LTS Secure Warning: US Defense And Aerospace Sector Attacked Using New Strain Of Malware

A new strain of malware has been identified to be used in recent attacks against multiple military and aerospace sectors.

 

Technical Details

The attack chain is quite similar to the one used in past campaigns, with North Korean threat actors posing as recruiters at big corporation in order to approach employees at the target companies.

The targeted employees were requested to go through an interview process, during which they were baited into opening a weaponized office or PDF document, causing the malware to be deployed on their system. The final payload in this attack is a remote access trojan (RAT) called BLINDINGCAN.

 

Impact

  • Get hardware & software information.
  • Get local IP address & MAC address information.
  • Read, write, move & execute files.
  • Launching, suspending & terminating processes & services.
  • Deletes itself at will.

 

Recommended Actions

  • Never download any suspicious attachments or click on any shady-looking link.

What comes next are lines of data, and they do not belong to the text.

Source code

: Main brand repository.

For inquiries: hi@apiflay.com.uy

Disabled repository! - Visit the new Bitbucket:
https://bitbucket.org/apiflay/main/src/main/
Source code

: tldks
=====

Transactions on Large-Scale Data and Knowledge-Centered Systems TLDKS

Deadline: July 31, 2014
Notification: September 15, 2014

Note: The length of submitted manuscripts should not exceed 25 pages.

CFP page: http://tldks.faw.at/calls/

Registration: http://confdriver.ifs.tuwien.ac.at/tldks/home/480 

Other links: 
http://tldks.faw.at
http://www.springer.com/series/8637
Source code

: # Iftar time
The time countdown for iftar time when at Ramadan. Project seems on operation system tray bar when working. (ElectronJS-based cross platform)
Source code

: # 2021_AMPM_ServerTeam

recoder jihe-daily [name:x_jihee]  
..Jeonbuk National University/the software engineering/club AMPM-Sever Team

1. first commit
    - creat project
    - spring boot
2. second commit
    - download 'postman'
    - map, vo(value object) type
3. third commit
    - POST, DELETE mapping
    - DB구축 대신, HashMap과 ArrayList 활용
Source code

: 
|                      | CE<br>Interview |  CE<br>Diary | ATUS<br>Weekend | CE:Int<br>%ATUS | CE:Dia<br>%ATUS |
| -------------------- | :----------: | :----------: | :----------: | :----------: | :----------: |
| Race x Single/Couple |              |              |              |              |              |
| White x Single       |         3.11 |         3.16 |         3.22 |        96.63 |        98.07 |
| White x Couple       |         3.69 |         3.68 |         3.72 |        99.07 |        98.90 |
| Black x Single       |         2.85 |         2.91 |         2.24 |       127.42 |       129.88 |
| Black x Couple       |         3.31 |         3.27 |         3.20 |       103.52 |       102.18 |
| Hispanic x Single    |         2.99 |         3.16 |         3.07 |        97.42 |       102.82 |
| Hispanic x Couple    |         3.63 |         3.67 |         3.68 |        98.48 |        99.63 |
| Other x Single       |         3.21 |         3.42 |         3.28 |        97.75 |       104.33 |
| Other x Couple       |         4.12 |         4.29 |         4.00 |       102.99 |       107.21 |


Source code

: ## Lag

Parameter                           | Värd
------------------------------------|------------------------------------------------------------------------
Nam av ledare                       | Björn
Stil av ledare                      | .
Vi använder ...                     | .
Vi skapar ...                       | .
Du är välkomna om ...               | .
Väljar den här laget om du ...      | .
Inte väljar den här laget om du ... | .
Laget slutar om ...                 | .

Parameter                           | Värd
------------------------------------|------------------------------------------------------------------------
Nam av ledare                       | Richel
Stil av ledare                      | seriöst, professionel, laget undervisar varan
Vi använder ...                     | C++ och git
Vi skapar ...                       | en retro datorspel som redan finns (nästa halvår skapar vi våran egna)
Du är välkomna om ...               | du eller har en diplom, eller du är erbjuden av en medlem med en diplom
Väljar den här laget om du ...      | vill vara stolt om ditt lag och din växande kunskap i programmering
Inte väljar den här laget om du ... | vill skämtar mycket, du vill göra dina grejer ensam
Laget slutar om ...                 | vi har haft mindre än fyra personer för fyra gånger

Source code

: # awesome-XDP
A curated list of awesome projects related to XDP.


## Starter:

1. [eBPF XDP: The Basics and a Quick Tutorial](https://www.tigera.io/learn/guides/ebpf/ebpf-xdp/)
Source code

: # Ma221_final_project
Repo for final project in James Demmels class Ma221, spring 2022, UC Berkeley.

Take an effort to educate your users on how to identify a mal-spam.
  • Always update your anti-virus software with the latest releases.
  • Periodically run “full system scan” on your endpoints.
  • Make proper security configuration for Firewall/IDS/IPS/Endpoint Protection systems so that no holes are left barred.
  • Isolate all of the compromised computers ASAP to prevent threats from spreading further inside your infrastructure.